WHAT TO DO — In the data below, give the number of lines that contain the word "actual". Nothing else is needed.

DATA SUPPLIED —
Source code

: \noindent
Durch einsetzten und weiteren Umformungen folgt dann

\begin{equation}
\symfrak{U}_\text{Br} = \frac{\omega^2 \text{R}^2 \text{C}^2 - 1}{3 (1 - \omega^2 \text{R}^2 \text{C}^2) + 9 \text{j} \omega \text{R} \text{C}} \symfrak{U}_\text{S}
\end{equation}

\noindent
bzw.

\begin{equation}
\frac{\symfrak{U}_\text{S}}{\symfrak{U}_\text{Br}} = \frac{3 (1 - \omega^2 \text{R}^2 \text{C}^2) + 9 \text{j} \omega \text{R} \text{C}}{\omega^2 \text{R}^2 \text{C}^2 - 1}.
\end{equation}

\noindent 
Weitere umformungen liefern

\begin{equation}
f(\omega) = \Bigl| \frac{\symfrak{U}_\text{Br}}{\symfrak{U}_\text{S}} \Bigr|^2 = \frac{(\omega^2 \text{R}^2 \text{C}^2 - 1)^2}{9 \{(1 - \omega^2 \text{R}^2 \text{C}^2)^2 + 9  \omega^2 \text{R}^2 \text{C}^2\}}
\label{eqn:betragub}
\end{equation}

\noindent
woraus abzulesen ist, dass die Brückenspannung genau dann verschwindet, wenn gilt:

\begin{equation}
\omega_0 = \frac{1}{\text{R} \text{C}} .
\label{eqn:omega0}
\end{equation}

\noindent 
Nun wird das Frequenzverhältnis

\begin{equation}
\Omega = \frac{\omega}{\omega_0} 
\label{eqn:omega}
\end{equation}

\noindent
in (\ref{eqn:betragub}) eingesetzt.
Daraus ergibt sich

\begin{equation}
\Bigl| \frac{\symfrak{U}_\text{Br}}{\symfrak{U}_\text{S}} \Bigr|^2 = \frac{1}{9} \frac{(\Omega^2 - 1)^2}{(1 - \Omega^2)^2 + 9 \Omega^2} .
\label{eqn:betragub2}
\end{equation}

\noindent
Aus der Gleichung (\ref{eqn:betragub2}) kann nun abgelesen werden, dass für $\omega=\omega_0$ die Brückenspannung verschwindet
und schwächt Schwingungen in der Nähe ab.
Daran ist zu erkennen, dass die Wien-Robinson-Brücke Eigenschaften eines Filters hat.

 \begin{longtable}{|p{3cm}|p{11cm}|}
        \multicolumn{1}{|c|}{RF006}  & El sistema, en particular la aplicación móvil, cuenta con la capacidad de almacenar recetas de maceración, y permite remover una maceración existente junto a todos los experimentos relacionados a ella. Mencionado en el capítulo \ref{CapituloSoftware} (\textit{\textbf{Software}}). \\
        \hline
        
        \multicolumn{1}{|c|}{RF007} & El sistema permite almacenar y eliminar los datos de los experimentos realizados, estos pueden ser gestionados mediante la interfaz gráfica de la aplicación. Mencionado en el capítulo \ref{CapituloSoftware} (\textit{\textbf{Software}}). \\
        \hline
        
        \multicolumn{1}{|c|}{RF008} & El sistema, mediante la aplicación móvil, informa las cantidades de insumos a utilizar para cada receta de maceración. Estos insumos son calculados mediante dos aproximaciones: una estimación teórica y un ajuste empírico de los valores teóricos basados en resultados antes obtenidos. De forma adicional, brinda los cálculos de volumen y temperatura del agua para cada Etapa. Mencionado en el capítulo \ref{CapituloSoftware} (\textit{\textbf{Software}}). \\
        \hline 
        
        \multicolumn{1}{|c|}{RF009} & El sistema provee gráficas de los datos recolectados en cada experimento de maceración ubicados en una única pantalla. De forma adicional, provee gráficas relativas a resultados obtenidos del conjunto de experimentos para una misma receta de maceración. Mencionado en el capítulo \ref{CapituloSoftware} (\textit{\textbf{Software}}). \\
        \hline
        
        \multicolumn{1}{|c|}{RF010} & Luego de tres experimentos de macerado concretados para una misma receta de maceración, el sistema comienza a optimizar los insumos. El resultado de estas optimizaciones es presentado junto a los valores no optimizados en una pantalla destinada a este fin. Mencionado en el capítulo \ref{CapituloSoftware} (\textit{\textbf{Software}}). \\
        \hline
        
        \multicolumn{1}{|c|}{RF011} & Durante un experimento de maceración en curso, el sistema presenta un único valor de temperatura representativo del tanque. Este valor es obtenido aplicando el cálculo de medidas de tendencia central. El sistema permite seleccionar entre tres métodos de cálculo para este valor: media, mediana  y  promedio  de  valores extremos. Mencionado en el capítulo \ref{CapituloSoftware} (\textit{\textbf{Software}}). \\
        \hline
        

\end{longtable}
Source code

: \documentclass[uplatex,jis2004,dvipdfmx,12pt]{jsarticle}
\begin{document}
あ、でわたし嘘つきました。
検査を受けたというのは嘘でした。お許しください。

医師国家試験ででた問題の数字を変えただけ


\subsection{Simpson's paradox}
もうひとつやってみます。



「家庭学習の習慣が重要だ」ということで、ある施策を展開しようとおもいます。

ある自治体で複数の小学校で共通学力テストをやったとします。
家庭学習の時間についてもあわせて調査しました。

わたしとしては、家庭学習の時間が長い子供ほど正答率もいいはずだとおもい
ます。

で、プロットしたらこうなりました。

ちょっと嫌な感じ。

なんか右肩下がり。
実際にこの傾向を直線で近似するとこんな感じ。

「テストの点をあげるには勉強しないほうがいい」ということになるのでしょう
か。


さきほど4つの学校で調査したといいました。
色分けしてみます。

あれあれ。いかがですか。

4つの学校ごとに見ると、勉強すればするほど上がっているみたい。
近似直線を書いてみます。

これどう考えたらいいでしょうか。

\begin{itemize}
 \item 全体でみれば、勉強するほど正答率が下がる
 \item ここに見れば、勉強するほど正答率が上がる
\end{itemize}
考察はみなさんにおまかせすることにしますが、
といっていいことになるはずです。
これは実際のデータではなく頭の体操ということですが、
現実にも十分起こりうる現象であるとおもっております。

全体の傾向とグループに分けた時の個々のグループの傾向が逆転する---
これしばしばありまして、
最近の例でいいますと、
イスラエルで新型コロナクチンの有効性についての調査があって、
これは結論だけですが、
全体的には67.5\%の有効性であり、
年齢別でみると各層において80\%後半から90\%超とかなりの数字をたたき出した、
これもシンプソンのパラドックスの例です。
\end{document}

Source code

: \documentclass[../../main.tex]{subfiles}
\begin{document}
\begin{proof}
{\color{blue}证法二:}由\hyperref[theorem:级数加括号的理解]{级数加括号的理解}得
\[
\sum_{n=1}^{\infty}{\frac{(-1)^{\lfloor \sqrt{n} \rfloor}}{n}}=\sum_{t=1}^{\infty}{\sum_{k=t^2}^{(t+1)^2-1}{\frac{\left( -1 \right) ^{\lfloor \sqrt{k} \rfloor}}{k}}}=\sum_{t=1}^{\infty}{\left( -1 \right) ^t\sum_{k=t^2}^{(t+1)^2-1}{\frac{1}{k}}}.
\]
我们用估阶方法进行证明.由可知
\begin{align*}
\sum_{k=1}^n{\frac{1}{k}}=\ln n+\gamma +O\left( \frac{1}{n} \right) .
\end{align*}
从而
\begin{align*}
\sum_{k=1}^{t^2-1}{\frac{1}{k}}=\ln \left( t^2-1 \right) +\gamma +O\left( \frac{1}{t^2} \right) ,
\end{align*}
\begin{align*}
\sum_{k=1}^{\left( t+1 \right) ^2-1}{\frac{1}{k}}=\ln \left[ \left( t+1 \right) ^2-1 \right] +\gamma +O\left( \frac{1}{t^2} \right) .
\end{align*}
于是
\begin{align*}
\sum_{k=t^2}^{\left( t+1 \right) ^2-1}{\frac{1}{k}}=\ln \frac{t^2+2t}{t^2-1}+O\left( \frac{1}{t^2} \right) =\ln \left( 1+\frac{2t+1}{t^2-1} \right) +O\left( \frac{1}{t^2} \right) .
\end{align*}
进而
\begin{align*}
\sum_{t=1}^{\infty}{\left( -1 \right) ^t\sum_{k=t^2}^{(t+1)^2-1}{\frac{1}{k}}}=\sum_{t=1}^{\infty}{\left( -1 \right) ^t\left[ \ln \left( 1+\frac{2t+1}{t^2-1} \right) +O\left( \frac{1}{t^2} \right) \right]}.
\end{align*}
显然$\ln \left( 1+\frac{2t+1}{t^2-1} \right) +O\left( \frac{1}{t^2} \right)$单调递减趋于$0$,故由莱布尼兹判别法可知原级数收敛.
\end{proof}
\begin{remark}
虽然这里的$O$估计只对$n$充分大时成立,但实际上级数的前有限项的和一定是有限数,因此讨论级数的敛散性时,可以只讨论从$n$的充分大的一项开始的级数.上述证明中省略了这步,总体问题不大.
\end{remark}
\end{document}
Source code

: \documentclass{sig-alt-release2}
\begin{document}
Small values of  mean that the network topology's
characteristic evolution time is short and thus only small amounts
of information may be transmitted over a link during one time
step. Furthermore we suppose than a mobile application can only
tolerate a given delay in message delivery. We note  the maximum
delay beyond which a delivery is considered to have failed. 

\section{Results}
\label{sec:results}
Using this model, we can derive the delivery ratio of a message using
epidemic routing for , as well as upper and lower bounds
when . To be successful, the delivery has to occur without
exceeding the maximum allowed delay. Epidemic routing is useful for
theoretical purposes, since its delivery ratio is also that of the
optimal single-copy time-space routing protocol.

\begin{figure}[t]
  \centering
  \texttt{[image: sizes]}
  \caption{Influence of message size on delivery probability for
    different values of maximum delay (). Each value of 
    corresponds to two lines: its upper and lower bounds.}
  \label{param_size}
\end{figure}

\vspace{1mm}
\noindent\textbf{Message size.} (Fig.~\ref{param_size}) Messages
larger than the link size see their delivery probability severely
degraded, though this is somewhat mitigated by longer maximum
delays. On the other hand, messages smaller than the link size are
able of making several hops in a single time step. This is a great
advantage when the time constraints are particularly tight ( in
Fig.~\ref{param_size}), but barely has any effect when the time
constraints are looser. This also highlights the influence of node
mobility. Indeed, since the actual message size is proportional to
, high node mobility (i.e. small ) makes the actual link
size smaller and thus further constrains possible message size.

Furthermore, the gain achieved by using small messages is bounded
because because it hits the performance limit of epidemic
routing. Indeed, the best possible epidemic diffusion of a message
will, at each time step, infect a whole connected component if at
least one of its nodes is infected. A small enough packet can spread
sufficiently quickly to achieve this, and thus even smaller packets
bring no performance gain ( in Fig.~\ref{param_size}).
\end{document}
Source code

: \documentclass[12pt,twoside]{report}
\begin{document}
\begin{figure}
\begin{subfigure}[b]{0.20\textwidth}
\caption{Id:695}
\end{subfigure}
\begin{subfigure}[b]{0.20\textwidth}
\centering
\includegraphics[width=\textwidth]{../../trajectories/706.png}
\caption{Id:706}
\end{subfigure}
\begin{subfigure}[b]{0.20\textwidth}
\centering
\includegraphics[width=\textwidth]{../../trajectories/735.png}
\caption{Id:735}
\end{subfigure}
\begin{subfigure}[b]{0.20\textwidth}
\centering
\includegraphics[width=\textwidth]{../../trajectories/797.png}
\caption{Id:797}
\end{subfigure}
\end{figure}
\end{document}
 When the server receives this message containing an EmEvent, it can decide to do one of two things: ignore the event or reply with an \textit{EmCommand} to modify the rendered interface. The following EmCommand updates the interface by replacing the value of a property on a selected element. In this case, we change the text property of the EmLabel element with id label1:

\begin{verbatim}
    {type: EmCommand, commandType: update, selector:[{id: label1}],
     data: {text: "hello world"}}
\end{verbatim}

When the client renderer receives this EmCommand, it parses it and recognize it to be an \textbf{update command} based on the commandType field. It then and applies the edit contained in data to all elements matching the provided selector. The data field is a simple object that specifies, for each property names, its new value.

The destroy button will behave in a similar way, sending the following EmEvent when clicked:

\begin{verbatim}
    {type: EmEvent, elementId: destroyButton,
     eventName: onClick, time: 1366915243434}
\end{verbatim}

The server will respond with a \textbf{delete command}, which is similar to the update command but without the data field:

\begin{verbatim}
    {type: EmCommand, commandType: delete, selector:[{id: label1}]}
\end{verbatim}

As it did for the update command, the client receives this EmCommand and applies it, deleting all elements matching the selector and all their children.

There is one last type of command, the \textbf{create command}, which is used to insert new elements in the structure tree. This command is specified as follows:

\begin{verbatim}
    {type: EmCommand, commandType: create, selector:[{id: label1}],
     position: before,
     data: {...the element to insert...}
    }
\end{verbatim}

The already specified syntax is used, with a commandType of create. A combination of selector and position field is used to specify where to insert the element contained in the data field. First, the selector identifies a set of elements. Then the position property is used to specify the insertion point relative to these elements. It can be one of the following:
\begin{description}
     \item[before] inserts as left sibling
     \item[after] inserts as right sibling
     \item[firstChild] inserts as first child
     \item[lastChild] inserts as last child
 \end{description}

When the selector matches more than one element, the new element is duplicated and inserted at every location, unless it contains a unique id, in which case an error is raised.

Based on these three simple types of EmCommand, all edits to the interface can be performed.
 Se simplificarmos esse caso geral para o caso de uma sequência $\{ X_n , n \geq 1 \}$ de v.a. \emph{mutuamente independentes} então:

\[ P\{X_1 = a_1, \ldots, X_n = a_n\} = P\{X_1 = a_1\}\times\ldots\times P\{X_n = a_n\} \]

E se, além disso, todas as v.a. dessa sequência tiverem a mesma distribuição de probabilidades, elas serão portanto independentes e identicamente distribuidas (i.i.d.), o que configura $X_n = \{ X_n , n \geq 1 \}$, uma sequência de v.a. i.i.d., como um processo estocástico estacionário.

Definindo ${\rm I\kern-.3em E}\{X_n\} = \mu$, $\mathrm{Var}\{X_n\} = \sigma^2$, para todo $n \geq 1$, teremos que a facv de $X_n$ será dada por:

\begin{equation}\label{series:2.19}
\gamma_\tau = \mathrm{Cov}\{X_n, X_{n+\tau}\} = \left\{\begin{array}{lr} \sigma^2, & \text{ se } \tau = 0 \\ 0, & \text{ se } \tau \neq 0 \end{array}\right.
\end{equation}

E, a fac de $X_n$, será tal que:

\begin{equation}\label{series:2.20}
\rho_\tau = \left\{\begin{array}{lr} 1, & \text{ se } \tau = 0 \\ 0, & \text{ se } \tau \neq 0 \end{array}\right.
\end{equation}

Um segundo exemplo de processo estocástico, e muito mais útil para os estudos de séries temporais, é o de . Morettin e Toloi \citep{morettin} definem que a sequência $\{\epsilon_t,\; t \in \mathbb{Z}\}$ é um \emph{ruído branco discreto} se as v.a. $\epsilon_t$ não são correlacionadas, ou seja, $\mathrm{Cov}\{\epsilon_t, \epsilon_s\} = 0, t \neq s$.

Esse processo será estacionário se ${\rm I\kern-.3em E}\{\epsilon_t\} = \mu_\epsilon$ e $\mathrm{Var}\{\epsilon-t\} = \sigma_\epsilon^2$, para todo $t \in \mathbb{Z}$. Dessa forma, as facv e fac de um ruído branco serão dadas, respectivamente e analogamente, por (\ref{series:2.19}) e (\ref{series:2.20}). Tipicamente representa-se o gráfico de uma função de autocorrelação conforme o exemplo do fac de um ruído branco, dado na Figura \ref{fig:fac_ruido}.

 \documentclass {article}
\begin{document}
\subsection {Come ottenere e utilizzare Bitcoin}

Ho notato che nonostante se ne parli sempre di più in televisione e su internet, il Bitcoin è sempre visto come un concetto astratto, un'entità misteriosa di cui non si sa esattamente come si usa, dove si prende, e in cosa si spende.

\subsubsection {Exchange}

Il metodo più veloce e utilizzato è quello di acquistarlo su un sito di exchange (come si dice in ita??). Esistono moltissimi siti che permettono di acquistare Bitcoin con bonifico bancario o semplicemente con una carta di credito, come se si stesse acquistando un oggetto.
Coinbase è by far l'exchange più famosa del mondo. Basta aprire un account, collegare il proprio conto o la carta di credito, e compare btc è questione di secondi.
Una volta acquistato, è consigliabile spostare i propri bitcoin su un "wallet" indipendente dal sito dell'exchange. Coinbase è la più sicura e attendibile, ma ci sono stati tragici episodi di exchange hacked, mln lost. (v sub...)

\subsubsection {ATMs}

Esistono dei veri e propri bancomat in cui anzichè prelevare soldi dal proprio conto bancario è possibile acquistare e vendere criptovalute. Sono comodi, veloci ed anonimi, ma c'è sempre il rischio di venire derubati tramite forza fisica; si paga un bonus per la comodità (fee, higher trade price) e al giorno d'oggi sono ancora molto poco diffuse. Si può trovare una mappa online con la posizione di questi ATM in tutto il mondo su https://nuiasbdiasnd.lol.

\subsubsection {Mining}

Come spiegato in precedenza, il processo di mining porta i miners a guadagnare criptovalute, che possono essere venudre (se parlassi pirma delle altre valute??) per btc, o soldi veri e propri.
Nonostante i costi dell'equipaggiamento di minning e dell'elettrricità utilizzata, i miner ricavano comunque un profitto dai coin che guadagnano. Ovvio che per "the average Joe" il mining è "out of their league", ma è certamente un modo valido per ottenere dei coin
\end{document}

WRITTEN REPLY — 2